Only the lines from the start of the entries through the line with "## INSTALACJA" should be returned, each exactly as it stands, and no pictures.

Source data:
__________________________________________________
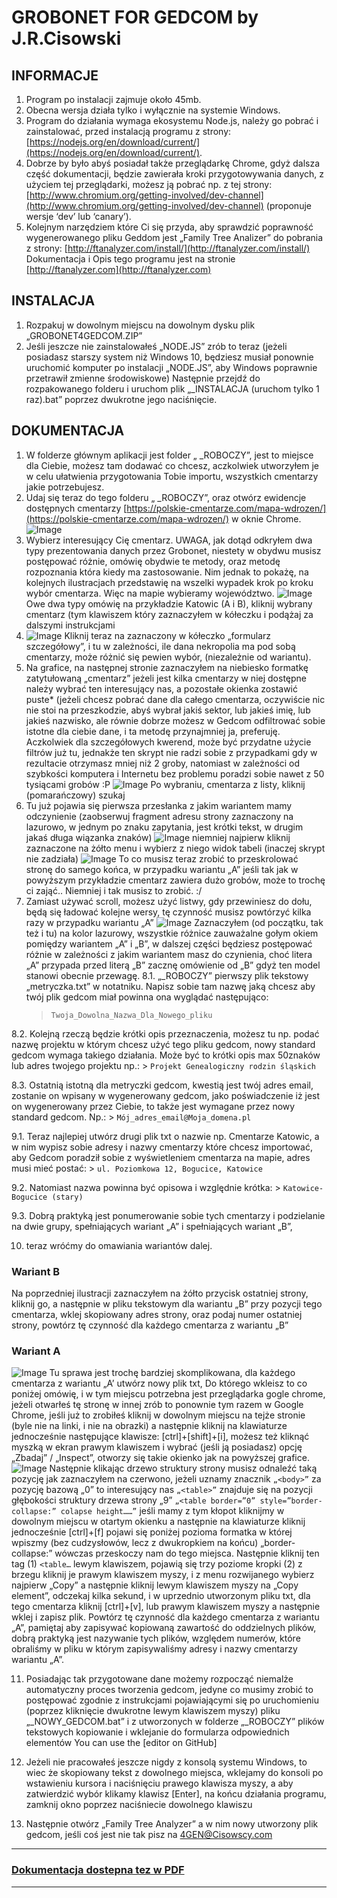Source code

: # GROBONET FOR GEDCOM by J.R.Cisowski


## INFORMACJE

1. Program po instalacji zajmuje około 45mb.
2. Obecna wersja działa tylko i wyłącznie na systemie Windows.
3. Program do działania wymaga ekosystemu Node.js, należy go pobrać i zainstalować, przed instalacją programu z strony: [https://nodejs.org/en/download/current/](https://nodejs.org/en/download/current/).
4. Dobrze by było abyś posiadał także przeglądarkę Chrome, gdyż dalsza część dokumentacji, będzie zawierała kroki przygotowywania danych, z użyciem tej przeglądarki, możesz ją pobrać np. z tej strony: [http://www.chromium.org/getting-involved/dev-channel](http://www.chromium.org/getting-involved/dev-channel) (proponuje wersje ‘dev’ lub ‘canary’).
5. Kolejnym narzędziem które Ci się przyda, aby sprawdzić poprawność wygenerowanego pliku Geddom jest „Family Tree Analizer” do pobrania z strony: [http://ftanalyzer.com/install/](http://ftanalyzer.com/install/) Dokumentacja i Opis tego programu jest na stronie [http://ftanalyzer.com](http://ftanalyzer.com)

## INSTALACJA

1. Rozpakuj w dowolnym miejscu na dowolnym dysku plik „GROBONET4GEDCOM.ZIP”
2. Jeśli jeszcze nie zainstalowałeś „NODE.JS” zrób to teraz (jeżeli posiadasz starszy system niż Windows 10, będziesz musiał ponownie uruchomić komputer po instalacji „NODE.JS”, aby Windows poprawnie przetrawił zmienne środowiskowe) Następnie przejdź do rozpakowanego folderu i uruchom plik „_INSTALACJA (uruchom tylko 1 raz).bat” poprzez dwukrotne jego naciśnięcie.

## DOKUMENTACJA

1. W folderze głównym aplikacji jest folder „ _ROBOCZY”, jest to miejsce dla Ciebie, możesz tam dodawać co chcesz, aczkolwiek utworzyłem je w celu ułatwienia przygotowania Tobie importu, wszystkich cmentarzy jakie potrzebujesz.
2. Udaj się teraz do tego folderu „ _ROBOCZY”, oraz otwórz ewidencje dostępnych cmentarzy [https://polskie-cmentarze.com/mapa-wdrozen/](https://polskie-cmentarze.com/mapa-wdrozen/) w oknie Chrome. 
![Image](img/A.png)
3. Wybierz interesujący Cię cmentarz. UWAGA, jak dotąd odkryłem dwa typy prezentowania danych przez Grobonet, niestety w obydwu musisz postępować różnie, omówię obydwie te metody, oraz metodę rozpoznania która kiedy ma zastosowanie. Nim jednak to pokażę, na kolejnych ilustracjach przedstawię na wszelki wypadek krok po kroku wybór cmentarza. Więc na mapie wybieramy województwo. 
![Image](img/B.png)
Owe dwa typy omówię na przykładzie Katowic (A i B), kliknij wybrany cmentarz (tym klawiszem który zaznaczyłem w kółeczku i podążaj za dalszymi instrukcjami
4. ![Image](img/C.png) 
   Kliknij teraz na zaznaczony w kółeczko „formularz szczegółowy”, i tu w zależności, ile dana nekropolia ma pod sobą cmentarzy, może różnić się pewien wybór, (niezależnie od wariantu). 
5. Na grafice, na następnej stronie zaznaczyłem na niebiesko formatkę zatytułowaną „cmentarz” jeżeli jest kilka cmentarzy w niej dostępne należy wybrać ten interesujący nas, a pozostałe okienka zostawić puste* (jeżeli chcesz pobrać dane dla całego cmentarza, oczywiście nic nie stoi na przeszkodzie, abyś wybrał jakiś sektor, lub jakieś imię, lub jakieś nazwisko, ale równie dobrze możesz w Gedcom odfiltrować sobie istotne dla ciebie dane, i ta metodę przynajmniej ja, preferuję. Aczkolwiek dla szczegółowych kwerend, może być przydatne użycie filtrów już tu, jednakże ten skrypt nie radzi sobie z przypadkami gdy w rezultacie otrzymasz mniej niż 2 groby, natomiast w zależności od szybkości komputera i Internetu bez problemu poradzi sobie  nawet z 50 tysiącami grobów :P 
   ![Image](img/D.png) 
   Po wybraniu, cmentarza z listy, kliknij (pomarańczowy) szukaj
6. Tu już pojawia się pierwsza przesłanka z jakim wariantem mamy odczynienie (zaobserwuj fragment adresu strony zaznaczony na lazurowo, w jednym po znaku zapytania, jest krótki tekst, w drugim jakaś długa wiązanka znaków) 
   ![Image](img/E.png) 
   niemniej najpierw kliknij zaznaczone na żółto menu i wybierz z niego widok tabeli (inaczej skrypt nie zadziała)
   ![Image](img/F.png) 
   To co musisz teraz zrobić to przeskrolować stronę do samego końca, w przypadku wariantu „A” jeśli tak jak w powyższym przykładzie cmentarz zawiera dużo grobów, może to trochę ci zająć.. Niemniej i tak musisz to zrobić. :/
7. Zamiast używać scroll, możesz użyć listwy, gdy przewiniesz do dołu, będą się ładować kolejne wersy, tę czynność musisz powtórzyć kilka razy w przypadku wariantu „A”
   ![Image](img/G.png) 
   Zaznaczyłem (od początku, tak też i tu) na kolor lazurowy, wszystkie różnice zauważalne gołym okiem pomiędzy wariantem „A” i „B”, w dalszej części będziesz postępować różnie w zależności z jakim wariantem masz do czynienia, choć litera „A” przypada przed literą „B” zacznę omówienie od „B” gdyż ten model stanowi obecnie przewagę.
8.1. „_ROBOCZY” pierwszy plik tekstowy „metryczka.txt” w notatniku. Napisz sobie tam nazwę jaką chcesz aby twój plik gedcom miał powinna ona wyglądać następująco: 
    >  `Twoja_Dowolna_Nazwa_Dla_Nowego_pliku`

8.2. Kolejną rzeczą będzie krótki opis przeznaczenia, możesz tu np. podać nazwę projektu w którym chcesz użyć tego pliku gedcom, nowy standard gedcom wymaga takiego działania. Może być to krótki opis max 50znaków lub adres twojego projektu np.: 
    > `Projekt Genealogiczny rodzin śląskich`

8.3. Ostatnią istotną dla metryczki gedcom, kwestią jest twój adres email, zostanie on wpisany w wygenerowany gedcom, jako poświadczenie iż jest on wygenerowany przez Ciebie, to także jest wymagane przez nowy standard gedcom. Np.: 
    > `Mój_adres_email@Moja_domena.pl`

9.1. Teraz najlepiej utwórz drugi plik txt o nazwie np. Cmentarze Katowic, a w nim wypisz sobie adresy i nazwy cmentarzy które chcesz importować, aby Gedcom poradził sobie z wyświetleniem cmentarza na mapie, adres musi mieć postać:
    > `ul. Poziomkowa 12, Bogucice, Katowice`

9.2. Natomiast nazwa powinna być opisowa i względnie krótka: 
    > `Katowice-Bogucice (stary)`

9.3. Dobrą praktyką jest ponumerowanie sobie tych cmentarzy i podzielanie na dwie grupy, spełniających wariant „A” i spełniających wariant „B”, 

10. teraz wróćmy do omawiania wariantów dalej.

### Wariant B
Na poprzedniej ilustracji zaznaczyłem na żółto przycisk ostatniej strony, kliknij go, a następnie w pliku tekstowym dla wariantu „B” przy pozycji tego cmentarza, wklej skopiowany adres strony, oraz podaj numer ostatniej strony, powtórz tę czynność dla każdego cmentarza z wariantu „B”

### Wariant A
![Image](img/H.png) 
Tu sprawa jest trochę bardziej skomplikowana, dla każdego cmentarza z wariantu „A’ utwórz nowy plik txt, Do którego wkleisz to co poniżej omówię, i w tym miejscu potrzebna jest przeglądarka gogle chrome, jeżeli otwarłeś tę stronę w innej zrób to ponownie tym razem w Google Chrome, jeśli już to zrobiłeś kliknij w dowolnym miejscu na tejże stronie (byle nie na linki, i nie na obrazki) a następnie kliknij na klawiaturze jednocześnie następujące klawisze: [ctrl]+[shift]+[i], możesz też kliknąć myszką w ekran prawym klawiszem i wybrać (jeśli ją posiadasz) opcję „Zbadaj” / „Inspect”, otworzy się takie okienko jak na powyższej grafice.
![Image](img/I.png) Następnie klikając drzewo struktury strony musisz odnaleźć taką pozycję jak zaznaczyłem na czerwono, jeżeli uznamy znacznik `„<body>”` za pozycję bazową „0” to interesujący nas `„<table>”` znajduje się na pozycji głębokości struktury drzewa strony „9” `„<table border=”0” style=”border-collapse:” colapse height……”` jeśli mamy z tym kłopot kliknijmy w dowolnym miejscu w otartym okienku a następnie na klawiaturze kliknij jednocześnie [ctrl]+[f] pojawi się poniżej pozioma formatka w której wpiszmy (bez cudzysłowów, lecz z dwukropkiem na końcu) „border-collapse:” wówczas przeskoczy nam do tego miejsca. Następnie kliknij ten tag (1) `<table…` lewym klawiszem, pojawią się trzy poziome kropki (2) z brzegu kliknij je prawym klawiszem myszy, i z menu rozwijanego wybierz najpierw „Copy” a następnie kliknij lewym klawiszem myszy na „Copy element”, odczekaj kilka sekund, i w uprzednio utworzonym pliku txt, dla tego cmentarza kliknij [ctrl]+[v], lub prawym klawiszem myszy a następnie wklej i zapisz plik. Powtórz tę czynność dla każdego cmentarza z wariantu „A”, pamiętaj aby zapisywać kopiowaną zawartość do oddzielnych plików, dobrą praktyką jest nazywanie tych plików, względem numerów, które obraliśmy w pliku w którym zapisywaliśmy adresy i nazwy cmentarzy wariantu „A”. 

11. Posiadając tak przygotowane dane możemy rozpocząć niemalże automatyczny proces tworzenia gedcom, jedyne co musimy zrobić to postępować zgodnie z instrukcjami pojawiającymi się po uruchomieniu (poprzez kliknięcie dwukrotne lewym klawiszem myszy) pliku „_NOWY_GEDCOM.bat” i z utworzonych w folderze „_ROBOCZY” plików tekstowych kopiowanie i wklejanie do formularza odpowiednich elementów
You can use the [editor on GitHub] 

12. Jeżeli nie pracowałeś jeszcze nigdy z konsolą systemu Windows, to wiec że skopiowany tekst z dowolnego miejsca, wklejamy do konsoli po wstawieniu kursora i naciśnięciu prawego klawisza myszy, a aby zatwierdzić wybór klikamy klawisz [Enter], na końcu działania programu, zamknij okno poprzez naciśniecie dowolnego klawiszu

 13. Następnie otwórz „Family Tree Analyzer” a w nim nowy utworzony plik gedcom, jeśli coś jest nie tak pisz na 4GEN@Cisowscy.com

-------------
### [Dokumentacja dostepna tez w PDF](https://github.com/Cisowscy/grobonet-for-gedcom/blob/master/docs/DOKUMENTACJA.pdf)
-------------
__________________________________________________
Expected output:
Source code

: # GROBONET FOR GEDCOM by J.R.Cisowski


## INFORMACJE

1. Program po instalacji zajmuje około 45mb.
2. Obecna wersja działa tylko i wyłącznie na systemie Windows.
3. Program do działania wymaga ekosystemu Node.js, należy go pobrać i zainstalować, przed instalacją programu z strony: [https://nodejs.org/en/download/current/](https://nodejs.org/en/download/current/).
4. Dobrze by było abyś posiadał także przeglądarkę Chrome, gdyż dalsza część dokumentacji, będzie zawierała kroki przygotowywania danych, z użyciem tej przeglądarki, możesz ją pobrać np. z tej strony: [http://www.chromium.org/getting-involved/dev-channel](http://www.chromium.org/getting-involved/dev-channel) (proponuje wersje ‘dev’ lub ‘canary’).
5. Kolejnym narzędziem które Ci się przyda, aby sprawdzić poprawność wygenerowanego pliku Geddom jest „Family Tree Analizer” do pobrania z strony: [http://ftanalyzer.com/install/](http://ftanalyzer.com/install/) Dokumentacja i Opis tego programu jest na stronie [http://ftanalyzer.com](http://ftanalyzer.com)

## INSTALACJA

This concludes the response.